What appears from the first line of the records below through the line containing "đấu, theo đuổi." must be reproduced verbatim.

[INFORMATION]

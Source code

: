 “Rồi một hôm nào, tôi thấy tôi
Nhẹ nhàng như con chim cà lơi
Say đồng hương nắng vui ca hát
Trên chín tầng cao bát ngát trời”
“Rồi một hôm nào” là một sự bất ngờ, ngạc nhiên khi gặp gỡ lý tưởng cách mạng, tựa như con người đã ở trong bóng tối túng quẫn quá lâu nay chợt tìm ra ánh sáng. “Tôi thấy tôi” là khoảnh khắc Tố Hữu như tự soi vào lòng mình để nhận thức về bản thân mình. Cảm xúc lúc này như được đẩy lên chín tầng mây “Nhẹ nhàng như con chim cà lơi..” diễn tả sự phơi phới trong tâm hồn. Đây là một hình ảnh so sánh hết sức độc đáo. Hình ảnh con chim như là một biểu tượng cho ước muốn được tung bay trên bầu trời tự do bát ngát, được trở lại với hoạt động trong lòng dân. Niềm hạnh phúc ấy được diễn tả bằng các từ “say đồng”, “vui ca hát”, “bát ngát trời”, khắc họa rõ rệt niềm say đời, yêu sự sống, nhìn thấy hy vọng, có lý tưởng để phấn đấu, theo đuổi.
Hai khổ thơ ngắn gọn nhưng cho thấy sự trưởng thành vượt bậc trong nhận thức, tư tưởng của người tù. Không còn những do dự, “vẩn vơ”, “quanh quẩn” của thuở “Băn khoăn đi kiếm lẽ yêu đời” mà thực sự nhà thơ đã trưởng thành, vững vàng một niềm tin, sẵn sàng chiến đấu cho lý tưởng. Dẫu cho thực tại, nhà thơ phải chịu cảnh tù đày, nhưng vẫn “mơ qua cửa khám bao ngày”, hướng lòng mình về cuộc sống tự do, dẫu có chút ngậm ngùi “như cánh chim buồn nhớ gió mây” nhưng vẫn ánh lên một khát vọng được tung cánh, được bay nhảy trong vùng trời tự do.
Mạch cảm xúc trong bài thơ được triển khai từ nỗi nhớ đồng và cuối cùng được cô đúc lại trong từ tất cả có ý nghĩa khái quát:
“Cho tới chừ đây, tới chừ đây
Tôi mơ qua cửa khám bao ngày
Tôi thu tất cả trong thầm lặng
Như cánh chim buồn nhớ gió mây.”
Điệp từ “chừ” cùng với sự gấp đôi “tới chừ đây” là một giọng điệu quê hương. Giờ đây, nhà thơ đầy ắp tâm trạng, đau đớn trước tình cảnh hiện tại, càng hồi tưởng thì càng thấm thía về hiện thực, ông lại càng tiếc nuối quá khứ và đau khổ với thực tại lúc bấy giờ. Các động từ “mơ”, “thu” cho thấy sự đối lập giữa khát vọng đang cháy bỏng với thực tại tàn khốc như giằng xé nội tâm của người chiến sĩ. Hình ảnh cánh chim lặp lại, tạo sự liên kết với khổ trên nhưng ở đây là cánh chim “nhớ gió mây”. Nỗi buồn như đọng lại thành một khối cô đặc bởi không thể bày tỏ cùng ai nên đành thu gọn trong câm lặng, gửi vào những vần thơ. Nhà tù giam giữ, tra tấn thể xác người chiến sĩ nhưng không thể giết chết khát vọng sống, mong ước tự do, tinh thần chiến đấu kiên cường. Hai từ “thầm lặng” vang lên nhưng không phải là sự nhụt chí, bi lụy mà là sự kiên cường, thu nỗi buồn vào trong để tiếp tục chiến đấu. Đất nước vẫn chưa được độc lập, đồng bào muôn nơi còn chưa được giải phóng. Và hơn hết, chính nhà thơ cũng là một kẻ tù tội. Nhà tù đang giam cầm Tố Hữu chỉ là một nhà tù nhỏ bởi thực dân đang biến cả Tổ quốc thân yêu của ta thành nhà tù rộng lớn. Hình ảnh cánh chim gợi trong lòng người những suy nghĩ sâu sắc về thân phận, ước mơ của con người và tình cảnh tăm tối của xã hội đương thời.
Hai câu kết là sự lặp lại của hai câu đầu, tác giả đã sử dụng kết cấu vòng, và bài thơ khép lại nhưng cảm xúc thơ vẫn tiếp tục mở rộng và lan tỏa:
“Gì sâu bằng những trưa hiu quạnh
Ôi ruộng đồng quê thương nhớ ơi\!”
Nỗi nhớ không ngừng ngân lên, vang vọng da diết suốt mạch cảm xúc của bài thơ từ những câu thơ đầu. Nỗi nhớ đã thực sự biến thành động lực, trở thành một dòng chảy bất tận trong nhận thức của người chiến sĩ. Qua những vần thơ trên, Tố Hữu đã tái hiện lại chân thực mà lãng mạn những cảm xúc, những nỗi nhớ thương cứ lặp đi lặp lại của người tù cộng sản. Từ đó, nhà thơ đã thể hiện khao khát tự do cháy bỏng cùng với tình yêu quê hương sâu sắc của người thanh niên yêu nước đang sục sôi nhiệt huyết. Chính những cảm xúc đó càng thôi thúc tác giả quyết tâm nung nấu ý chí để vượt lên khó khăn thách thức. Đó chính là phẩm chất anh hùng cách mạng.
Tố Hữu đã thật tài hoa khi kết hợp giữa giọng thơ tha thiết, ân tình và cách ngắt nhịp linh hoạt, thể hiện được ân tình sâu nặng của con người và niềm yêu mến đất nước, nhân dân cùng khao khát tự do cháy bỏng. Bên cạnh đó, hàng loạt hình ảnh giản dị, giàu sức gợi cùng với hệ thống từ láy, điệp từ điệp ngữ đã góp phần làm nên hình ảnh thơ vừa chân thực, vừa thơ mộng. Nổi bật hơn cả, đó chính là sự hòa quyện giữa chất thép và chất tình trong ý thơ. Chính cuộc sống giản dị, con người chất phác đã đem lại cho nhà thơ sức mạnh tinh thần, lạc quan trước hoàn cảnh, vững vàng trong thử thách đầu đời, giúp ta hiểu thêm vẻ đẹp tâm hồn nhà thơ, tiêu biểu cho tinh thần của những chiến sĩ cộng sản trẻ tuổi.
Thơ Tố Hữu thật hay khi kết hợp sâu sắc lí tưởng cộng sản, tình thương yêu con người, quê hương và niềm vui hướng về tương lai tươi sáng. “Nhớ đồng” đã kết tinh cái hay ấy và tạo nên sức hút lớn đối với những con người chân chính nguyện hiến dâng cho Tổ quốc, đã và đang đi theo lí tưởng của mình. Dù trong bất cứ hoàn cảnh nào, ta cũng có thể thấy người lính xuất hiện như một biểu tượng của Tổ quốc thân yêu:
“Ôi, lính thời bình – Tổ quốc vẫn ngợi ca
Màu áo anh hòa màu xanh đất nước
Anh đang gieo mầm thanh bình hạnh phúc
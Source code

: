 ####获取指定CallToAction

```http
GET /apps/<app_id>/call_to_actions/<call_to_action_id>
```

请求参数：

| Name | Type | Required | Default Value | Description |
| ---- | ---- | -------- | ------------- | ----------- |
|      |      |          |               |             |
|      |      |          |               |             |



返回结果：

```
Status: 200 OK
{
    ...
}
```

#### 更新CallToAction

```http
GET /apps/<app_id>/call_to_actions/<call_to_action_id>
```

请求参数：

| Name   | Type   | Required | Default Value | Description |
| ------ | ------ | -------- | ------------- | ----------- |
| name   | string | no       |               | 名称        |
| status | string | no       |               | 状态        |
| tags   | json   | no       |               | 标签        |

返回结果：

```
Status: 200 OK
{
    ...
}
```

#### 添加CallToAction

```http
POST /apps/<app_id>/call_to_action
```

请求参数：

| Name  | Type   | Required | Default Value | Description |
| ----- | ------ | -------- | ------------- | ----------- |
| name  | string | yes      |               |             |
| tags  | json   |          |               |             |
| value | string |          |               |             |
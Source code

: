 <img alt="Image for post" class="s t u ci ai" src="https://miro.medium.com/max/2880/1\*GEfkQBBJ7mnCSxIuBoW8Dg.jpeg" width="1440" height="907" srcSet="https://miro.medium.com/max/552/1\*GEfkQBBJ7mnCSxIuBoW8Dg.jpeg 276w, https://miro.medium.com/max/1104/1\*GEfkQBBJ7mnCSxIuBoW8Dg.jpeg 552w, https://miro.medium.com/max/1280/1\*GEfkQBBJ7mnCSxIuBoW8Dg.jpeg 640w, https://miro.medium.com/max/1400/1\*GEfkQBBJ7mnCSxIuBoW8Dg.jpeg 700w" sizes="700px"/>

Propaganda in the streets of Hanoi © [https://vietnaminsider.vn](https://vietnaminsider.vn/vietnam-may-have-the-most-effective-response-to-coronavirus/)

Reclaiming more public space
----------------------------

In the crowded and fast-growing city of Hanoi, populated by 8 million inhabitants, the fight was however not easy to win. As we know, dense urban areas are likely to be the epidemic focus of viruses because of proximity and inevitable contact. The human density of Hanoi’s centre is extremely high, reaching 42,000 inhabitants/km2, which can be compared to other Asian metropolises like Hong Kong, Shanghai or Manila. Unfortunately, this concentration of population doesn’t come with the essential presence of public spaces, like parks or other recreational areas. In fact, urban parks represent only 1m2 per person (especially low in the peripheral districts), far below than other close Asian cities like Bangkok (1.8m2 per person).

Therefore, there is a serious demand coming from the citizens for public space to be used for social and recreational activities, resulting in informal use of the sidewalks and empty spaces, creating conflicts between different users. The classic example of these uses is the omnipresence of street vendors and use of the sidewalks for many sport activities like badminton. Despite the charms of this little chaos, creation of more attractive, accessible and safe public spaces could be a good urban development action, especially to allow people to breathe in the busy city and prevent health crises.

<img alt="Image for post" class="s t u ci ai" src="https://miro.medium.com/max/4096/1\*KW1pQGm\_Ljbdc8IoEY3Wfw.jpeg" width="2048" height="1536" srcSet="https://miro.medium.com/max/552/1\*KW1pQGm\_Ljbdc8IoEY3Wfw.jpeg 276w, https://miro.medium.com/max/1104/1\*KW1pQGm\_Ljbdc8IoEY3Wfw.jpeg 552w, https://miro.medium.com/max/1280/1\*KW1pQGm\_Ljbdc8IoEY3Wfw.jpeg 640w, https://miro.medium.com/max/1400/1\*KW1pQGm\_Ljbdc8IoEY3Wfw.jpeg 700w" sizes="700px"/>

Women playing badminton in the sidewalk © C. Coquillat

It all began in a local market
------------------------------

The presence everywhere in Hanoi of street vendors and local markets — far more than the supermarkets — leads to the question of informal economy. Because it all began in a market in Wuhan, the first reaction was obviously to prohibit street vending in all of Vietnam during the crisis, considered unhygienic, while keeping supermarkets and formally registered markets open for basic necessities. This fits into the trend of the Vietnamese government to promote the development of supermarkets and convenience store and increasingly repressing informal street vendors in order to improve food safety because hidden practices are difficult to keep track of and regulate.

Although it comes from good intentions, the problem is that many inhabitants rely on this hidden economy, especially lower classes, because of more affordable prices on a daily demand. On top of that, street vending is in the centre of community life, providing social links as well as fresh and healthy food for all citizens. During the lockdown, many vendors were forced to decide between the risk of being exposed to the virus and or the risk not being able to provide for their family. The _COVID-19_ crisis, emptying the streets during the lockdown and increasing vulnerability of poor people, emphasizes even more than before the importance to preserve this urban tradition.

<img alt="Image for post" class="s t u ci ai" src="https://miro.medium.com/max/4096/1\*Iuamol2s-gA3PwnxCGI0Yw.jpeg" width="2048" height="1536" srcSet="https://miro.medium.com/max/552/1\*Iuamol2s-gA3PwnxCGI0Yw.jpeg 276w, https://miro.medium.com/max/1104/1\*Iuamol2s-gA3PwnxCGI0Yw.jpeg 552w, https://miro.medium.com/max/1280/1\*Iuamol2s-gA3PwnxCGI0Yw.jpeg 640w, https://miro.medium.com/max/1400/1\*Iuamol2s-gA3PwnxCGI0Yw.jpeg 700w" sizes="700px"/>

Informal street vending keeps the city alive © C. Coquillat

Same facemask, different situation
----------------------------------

[/INFORMATION]

--- COMPLETED TASK ---
Source code

: “Rồi một hôm nào, tôi thấy tôi
Nhẹ nhàng như con chim cà lơi
Say đồng hương nắng vui ca hát
Trên chín tầng cao bát ngát trời”
“Rồi một hôm nào” là một sự bất ngờ, ngạc nhiên khi gặp gỡ lý tưởng cách mạng, tựa như con người đã ở trong bóng tối túng quẫn quá lâu nay chợt tìm ra ánh sáng. “Tôi thấy tôi” là khoảnh khắc Tố Hữu như tự soi vào lòng mình để nhận thức về bản thân mình. Cảm xúc lúc này như được đẩy lên chín tầng mây “Nhẹ nhàng như con chim cà lơi..” diễn tả sự phơi phới trong tâm hồn. Đây là một hình ảnh so sánh hết sức độc đáo. Hình ảnh con chim như là một biểu tượng cho ước muốn được tung bay trên bầu trời tự do bát ngát, được trở lại với hoạt động trong lòng dân. Niềm hạnh phúc ấy được diễn tả bằng các từ “say đồng”, “vui ca hát”, “bát ngát trời”, khắc họa rõ rệt niềm say đời, yêu sự sống, nhìn thấy hy vọng, có lý tưởng để phấn đấu, theo đuổi.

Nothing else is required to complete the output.